Vu la procédure suivante :
M. B...A...a demandé au tribunal administratif de Strasbourg d'annuler la décision du 21 décembre 2009 par laquelle le ministre de l'intérieur a rejeté sa demande d'indemnisation des congés récupérateurs non pris, acquis avant le 6 décembre 1994, en tant que personnel navigant au sein du groupement hélicoptères de la sécurité civile sur la base de Strasbourg et de condamner l'Etat à lui verser la somme globale de 136 427,95 euros au titre des préjudices subis, assortie des intérêts légaux. Par un jugement n° 1102252 du 19 décembre 2013, le tribunal administratif de Strasbourg a condamné l'Etat à verser à M. A... la somme de 5 000 euros en réparation de son préjudice moral et des troubles dans ses conditions d'existence, avec intérêts au taux légal à compter du 10 mai 2011 et capitalisation des intérêts échus à chaque échéance annuelle à compter du 4 septembre 2013, et a rejeté le surplus de ses conclusions.

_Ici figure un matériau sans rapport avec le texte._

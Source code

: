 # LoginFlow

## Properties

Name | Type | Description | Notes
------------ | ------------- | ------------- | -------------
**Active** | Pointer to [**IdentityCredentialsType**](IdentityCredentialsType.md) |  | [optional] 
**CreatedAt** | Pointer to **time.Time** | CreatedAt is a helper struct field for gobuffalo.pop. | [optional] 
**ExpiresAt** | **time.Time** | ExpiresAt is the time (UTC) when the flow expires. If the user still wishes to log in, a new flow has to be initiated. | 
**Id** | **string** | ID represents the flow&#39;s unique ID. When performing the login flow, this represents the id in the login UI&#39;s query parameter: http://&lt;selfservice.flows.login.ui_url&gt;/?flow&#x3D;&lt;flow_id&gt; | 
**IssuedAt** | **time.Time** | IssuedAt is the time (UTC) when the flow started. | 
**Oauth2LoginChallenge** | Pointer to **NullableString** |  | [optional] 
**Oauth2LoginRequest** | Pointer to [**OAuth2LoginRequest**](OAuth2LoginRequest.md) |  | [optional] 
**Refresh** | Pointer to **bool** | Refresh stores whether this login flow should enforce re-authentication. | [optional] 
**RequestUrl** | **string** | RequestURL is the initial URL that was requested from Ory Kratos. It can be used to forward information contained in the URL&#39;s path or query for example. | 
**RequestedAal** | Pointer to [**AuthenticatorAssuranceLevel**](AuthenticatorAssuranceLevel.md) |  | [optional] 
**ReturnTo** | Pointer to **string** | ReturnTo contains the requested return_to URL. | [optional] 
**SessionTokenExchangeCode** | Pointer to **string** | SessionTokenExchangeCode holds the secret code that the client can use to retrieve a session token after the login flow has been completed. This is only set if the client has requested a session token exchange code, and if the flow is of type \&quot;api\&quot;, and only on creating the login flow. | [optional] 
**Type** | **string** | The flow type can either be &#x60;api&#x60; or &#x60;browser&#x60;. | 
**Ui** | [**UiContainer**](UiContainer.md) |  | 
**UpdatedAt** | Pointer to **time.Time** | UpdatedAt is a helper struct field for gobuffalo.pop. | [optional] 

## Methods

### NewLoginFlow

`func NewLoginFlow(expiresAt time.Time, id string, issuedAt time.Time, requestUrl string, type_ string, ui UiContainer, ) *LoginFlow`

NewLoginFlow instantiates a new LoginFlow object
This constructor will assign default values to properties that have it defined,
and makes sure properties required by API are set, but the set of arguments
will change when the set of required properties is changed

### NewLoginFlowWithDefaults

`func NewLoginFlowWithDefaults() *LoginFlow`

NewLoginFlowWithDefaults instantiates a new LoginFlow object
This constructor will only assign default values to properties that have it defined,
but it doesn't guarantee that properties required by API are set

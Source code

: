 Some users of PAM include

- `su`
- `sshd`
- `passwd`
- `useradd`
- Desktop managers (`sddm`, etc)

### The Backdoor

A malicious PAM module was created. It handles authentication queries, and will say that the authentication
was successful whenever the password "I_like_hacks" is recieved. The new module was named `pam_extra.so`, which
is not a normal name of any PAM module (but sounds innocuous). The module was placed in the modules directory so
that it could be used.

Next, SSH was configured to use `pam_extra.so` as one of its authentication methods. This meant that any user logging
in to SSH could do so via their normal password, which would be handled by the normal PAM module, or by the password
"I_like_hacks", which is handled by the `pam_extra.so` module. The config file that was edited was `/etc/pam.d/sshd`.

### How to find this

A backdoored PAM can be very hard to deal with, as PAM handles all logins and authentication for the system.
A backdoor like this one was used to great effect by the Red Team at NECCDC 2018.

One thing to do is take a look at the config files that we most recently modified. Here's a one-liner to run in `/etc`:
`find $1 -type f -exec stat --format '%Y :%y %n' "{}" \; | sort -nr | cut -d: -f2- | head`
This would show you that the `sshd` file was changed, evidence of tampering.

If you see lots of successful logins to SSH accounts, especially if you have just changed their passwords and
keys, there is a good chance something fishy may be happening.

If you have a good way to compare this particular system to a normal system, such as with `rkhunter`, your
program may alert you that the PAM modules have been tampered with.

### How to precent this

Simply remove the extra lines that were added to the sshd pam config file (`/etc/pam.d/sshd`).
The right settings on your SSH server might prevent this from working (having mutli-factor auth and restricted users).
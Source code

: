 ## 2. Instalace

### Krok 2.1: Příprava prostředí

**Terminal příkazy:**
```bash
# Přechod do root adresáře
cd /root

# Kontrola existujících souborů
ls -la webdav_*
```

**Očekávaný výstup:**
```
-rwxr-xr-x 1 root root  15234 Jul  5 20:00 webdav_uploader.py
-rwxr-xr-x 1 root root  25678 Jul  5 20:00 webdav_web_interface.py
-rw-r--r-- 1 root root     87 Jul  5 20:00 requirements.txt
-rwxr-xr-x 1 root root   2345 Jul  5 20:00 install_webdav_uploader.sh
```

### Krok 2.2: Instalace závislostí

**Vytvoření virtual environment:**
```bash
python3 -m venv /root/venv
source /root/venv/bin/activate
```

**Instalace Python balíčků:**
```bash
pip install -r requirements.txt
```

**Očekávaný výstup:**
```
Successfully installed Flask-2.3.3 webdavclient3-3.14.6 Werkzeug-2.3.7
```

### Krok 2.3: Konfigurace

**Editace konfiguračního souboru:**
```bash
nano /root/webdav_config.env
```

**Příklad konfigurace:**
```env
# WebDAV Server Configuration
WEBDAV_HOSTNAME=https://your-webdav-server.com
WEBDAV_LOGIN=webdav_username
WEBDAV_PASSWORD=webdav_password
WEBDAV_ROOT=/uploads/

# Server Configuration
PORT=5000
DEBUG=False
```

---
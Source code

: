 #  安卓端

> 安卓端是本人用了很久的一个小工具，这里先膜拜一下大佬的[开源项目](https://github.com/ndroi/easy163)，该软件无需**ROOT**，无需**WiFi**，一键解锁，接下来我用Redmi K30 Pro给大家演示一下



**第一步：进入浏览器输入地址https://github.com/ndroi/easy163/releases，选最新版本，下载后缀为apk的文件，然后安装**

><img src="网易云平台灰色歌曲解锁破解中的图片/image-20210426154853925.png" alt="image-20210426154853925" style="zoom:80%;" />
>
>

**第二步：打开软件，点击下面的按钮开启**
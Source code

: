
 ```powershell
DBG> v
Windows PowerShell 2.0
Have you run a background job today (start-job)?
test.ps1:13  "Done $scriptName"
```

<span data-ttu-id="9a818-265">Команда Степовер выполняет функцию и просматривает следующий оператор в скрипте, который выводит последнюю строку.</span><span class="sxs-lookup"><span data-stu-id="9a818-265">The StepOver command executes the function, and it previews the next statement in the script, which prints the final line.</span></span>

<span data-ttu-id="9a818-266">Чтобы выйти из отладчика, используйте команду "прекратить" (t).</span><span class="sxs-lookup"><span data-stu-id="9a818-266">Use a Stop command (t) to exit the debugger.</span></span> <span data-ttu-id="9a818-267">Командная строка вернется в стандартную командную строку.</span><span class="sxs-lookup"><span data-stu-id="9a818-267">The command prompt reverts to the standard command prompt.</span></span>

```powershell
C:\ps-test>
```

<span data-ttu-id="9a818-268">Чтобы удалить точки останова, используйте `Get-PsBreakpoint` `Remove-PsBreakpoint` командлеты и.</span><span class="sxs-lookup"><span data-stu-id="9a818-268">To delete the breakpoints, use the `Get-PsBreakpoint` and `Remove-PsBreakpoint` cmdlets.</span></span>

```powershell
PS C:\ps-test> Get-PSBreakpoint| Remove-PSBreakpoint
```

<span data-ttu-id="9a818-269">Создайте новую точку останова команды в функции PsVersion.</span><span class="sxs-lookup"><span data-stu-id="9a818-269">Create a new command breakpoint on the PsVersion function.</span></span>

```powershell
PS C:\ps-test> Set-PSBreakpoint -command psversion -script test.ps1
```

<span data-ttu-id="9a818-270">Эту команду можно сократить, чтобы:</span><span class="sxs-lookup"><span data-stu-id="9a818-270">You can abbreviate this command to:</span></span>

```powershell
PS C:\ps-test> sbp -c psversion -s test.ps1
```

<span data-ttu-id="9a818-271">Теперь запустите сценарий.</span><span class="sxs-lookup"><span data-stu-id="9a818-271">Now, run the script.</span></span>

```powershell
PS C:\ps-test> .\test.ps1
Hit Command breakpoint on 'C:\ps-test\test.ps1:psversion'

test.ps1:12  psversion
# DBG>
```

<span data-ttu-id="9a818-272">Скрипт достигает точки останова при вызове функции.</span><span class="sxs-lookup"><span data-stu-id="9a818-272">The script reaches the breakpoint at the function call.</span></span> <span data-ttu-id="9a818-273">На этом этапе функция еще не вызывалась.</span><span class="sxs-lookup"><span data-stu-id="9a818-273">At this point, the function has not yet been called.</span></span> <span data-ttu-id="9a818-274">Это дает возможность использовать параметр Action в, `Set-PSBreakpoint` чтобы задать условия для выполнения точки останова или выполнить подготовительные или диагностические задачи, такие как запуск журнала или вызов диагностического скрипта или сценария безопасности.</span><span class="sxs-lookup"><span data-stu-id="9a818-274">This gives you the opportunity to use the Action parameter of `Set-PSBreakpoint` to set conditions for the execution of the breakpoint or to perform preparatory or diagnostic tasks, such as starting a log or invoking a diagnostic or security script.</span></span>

Par un arrêt n° 14NC00322 du 19 mars 2015, la cour administrative d'appel de Nancy a, sur appel de M.A..., porté à 20 000 euros la somme due par l'Etat en réparation du préjudice moral et des troubles dans les conditions d'existence subis par l'intéressé et rejeté le surplus des conclusions de l'intéressé ainsi que l'appel incident du ministre de l'intérieur.
Par un pourvoi enregistré le 26 mai 2015 au secrétariat du contentieux du Conseil d'Etat, le ministre de l'intérieur demande au Conseil d'Etat :
1°) d'annuler cet arrêt, en tant qu'il lui fait grief ;
2°) réglant l'affaire au fond dans cette mesure, de rejeter l'appel de M. A... et de faire droit à ses conclusions d'appel incident.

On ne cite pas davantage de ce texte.